→ **EXERCISE PROMPT**
All of the data should be repeated exactly; pictures are not part of the copy.

EXTRACTED RECORDS: Begin

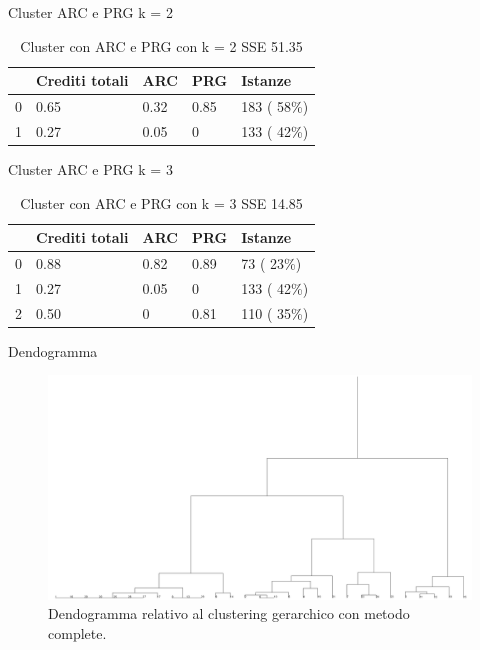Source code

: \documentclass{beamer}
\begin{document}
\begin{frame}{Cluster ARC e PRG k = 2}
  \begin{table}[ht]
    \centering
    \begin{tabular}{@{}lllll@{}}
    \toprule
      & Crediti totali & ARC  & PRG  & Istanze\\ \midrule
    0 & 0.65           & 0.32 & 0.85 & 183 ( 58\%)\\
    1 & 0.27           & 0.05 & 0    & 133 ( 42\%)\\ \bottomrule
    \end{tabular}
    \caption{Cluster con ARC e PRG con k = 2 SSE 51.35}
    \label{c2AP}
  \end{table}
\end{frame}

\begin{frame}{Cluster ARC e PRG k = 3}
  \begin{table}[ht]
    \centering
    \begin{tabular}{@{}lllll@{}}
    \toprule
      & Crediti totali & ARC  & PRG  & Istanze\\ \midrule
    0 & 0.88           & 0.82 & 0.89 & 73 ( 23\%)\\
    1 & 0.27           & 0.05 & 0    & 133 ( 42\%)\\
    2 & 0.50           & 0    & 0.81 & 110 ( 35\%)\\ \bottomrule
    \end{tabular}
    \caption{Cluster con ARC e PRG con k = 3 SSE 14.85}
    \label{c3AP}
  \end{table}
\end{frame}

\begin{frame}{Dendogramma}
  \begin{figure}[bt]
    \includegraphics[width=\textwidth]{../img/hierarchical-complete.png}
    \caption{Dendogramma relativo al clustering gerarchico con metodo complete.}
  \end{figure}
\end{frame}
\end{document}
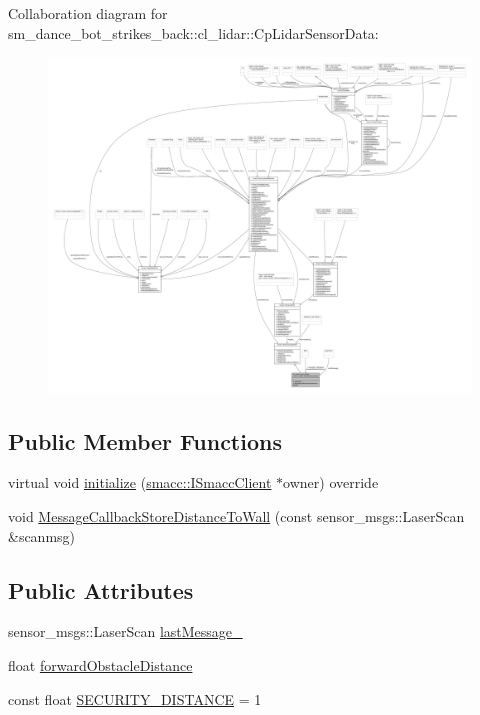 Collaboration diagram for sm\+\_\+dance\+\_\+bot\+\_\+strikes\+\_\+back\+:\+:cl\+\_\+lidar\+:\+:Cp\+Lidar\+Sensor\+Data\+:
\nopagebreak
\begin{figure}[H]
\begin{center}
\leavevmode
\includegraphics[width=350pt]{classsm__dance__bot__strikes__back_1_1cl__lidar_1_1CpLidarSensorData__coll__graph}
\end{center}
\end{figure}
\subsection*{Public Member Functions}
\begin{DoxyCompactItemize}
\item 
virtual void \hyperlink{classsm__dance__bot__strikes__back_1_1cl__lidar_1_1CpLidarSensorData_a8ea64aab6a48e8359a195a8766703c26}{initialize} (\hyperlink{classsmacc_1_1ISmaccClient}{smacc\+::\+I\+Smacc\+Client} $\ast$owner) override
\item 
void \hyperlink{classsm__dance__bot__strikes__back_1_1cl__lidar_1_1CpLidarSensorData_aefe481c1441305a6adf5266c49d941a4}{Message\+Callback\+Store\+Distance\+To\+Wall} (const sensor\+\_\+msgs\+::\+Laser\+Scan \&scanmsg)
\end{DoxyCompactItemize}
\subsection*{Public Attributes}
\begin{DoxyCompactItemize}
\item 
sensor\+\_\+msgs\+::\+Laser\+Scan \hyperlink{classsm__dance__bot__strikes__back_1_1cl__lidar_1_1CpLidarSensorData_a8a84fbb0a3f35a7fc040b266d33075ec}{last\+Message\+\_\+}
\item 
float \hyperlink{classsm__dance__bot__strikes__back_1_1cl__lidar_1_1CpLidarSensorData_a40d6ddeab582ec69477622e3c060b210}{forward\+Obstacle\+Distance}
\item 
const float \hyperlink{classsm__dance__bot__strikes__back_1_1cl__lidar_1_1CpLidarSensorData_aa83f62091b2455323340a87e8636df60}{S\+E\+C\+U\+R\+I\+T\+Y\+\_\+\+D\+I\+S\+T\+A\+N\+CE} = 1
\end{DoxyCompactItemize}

EXTRACTED RECORDS: End

→ **REPLY TO THE TASK**
Source code

: \documentclass{beamer}
\begin{document}
\begin{frame}{Cluster ARC e PRG k = 2}
  \begin{table}[ht]
    \centering
    \begin{tabular}{@{}lllll@{}}
    \toprule
      & Crediti totali & ARC  & PRG  & Istanze\\ \midrule
    0 & 0.65           & 0.32 & 0.85 & 183 ( 58\%)\\
    1 & 0.27           & 0.05 & 0    & 133 ( 42\%)\\ \bottomrule
    \end{tabular}
    \caption{Cluster con ARC e PRG con k = 2 SSE 51.35}
    \label{c2AP}
  \end{table}
\end{frame}

\begin{frame}{Cluster ARC e PRG k = 3}
  \begin{table}[ht]
    \centering
    \begin{tabular}{@{}lllll@{}}
    \toprule
      & Crediti totali & ARC  & PRG  & Istanze\\ \midrule
    0 & 0.88           & 0.82 & 0.89 & 73 ( 23\%)\\
    1 & 0.27           & 0.05 & 0    & 133 ( 42\%)\\
    2 & 0.50           & 0    & 0.81 & 110 ( 35\%)\\ \bottomrule
    \end{tabular}
    \caption{Cluster con ARC e PRG con k = 3 SSE 14.85}
    \label{c3AP}
  \end{table}
\end{frame}

\begin{frame}{Dendogramma}
  \begin{figure}[bt]
    \includegraphics[width=\textwidth]{../img/hierarchical-complete.png}
    \caption{Dendogramma relativo al clustering gerarchico con metodo complete.}
  \end{figure}
\end{frame}
\end{document}
 Collaboration diagram for sm\+\_\+dance\+\_\+bot\+\_\+strikes\+\_\+back\+:\+:cl\+\_\+lidar\+:\+:Cp\+Lidar\+Sensor\+Data\+:
\nopagebreak
\begin{figure}[H]
\begin{center}
\leavevmode
\includegraphics[width=350pt]{classsm__dance__bot__strikes__back_1_1cl__lidar_1_1CpLidarSensorData__coll__graph}
\end{center}
\end{figure}
\subsection*{Public Member Functions}
\begin{DoxyCompactItemize}
\item 
virtual void \hyperlink{classsm__dance__bot__strikes__back_1_1cl__lidar_1_1CpLidarSensorData_a8ea64aab6a48e8359a195a8766703c26}{initialize} (\hyperlink{classsmacc_1_1ISmaccClient}{smacc\+::\+I\+Smacc\+Client} $\ast$owner) override
\item 
void \hyperlink{classsm__dance__bot__strikes__back_1_1cl__lidar_1_1CpLidarSensorData_aefe481c1441305a6adf5266c49d941a4}{Message\+Callback\+Store\+Distance\+To\+Wall} (const sensor\+\_\+msgs\+::\+Laser\+Scan \&scanmsg)
\end{DoxyCompactItemize}
\subsection*{Public Attributes}
\begin{DoxyCompactItemize}
\item 
sensor\+\_\+msgs\+::\+Laser\+Scan \hyperlink{classsm__dance__bot__strikes__back_1_1cl__lidar_1_1CpLidarSensorData_a8a84fbb0a3f35a7fc040b266d33075ec}{last\+Message\+\_\+}
\item 
float \hyperlink{classsm__dance__bot__strikes__back_1_1cl__lidar_1_1CpLidarSensorData_a40d6ddeab582ec69477622e3c060b210}{forward\+Obstacle\+Distance}
\item 
const float \hyperlink{classsm__dance__bot__strikes__back_1_1cl__lidar_1_1CpLidarSensorData_aa83f62091b2455323340a87e8636df60}{S\+E\+C\+U\+R\+I\+T\+Y\+\_\+\+D\+I\+S\+T\+A\+N\+CE} = 1
\end{DoxyCompactItemize}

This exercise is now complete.